● What you need to do
Below are the records; copy exactly the lines from the first through the one containing "1. **Test different product categories:**", both included, and leave out the pictures.

(Rendered images with source text)
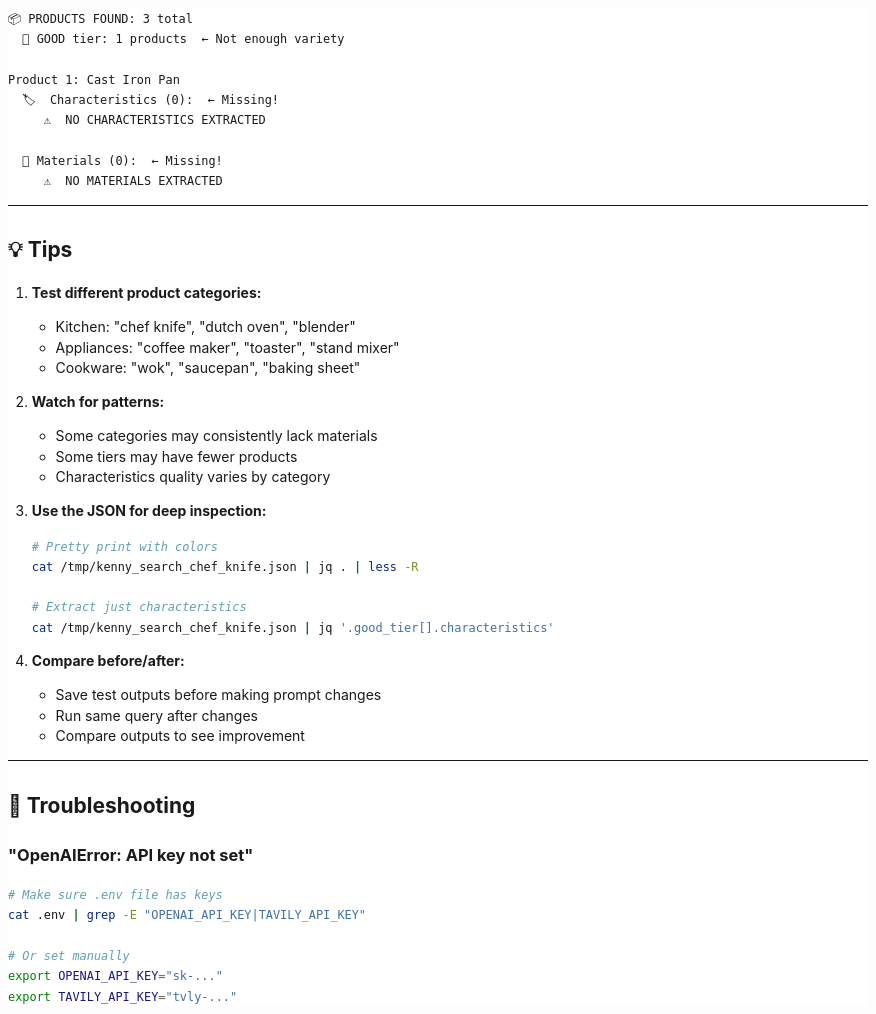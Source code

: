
 ```
📦 PRODUCTS FOUND: 3 total
  💚 GOOD tier: 1 products  ← Not enough variety

Product 1: Cast Iron Pan
  🏷️  Characteristics (0):  ← Missing!
     ⚠️  NO CHARACTERISTICS EXTRACTED

  🔧 Materials (0):  ← Missing!
     ⚠️  NO MATERIALS EXTRACTED
```

---

## 💡 Tips

1. **Test different product categories:**
   - Kitchen: "chef knife", "dutch oven", "blender"
   - Appliances: "coffee maker", "toaster", "stand mixer"
   - Cookware: "wok", "saucepan", "baking sheet"

2. **Watch for patterns:**
   - Some categories may consistently lack materials
   - Some tiers may have fewer products
   - Characteristics quality varies by category

3. **Use the JSON for deep inspection:**
   ```bash
   # Pretty print with colors
   cat /tmp/kenny_search_chef_knife.json | jq . | less -R

   # Extract just characteristics
   cat /tmp/kenny_search_chef_knife.json | jq '.good_tier[].characteristics'
   ```

4. **Compare before/after:**
   - Save test outputs before making prompt changes
   - Run same query after changes
   - Compare outputs to see improvement

---

## 🐛 Troubleshooting

### "OpenAIError: API key not set"

```bash
# Make sure .env file has keys
cat .env | grep -E "OPENAI_API_KEY|TAVILY_API_KEY"

# Or set manually
export OPENAI_API_KEY="sk-..."
export TAVILY_API_KEY="tvly-..."
```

● Your solution
Source code

:
 ```
📦 PRODUCTS FOUND: 3 total
  💚 GOOD tier: 1 products  ← Not enough variety

Product 1: Cast Iron Pan
  🏷️  Characteristics (0):  ← Missing!
     ⚠️  NO CHARACTERISTICS EXTRACTED

  🔧 Materials (0):  ← Missing!
     ⚠️  NO MATERIALS EXTRACTED
```

---

## 💡 Tips

1. **Test different product categories:**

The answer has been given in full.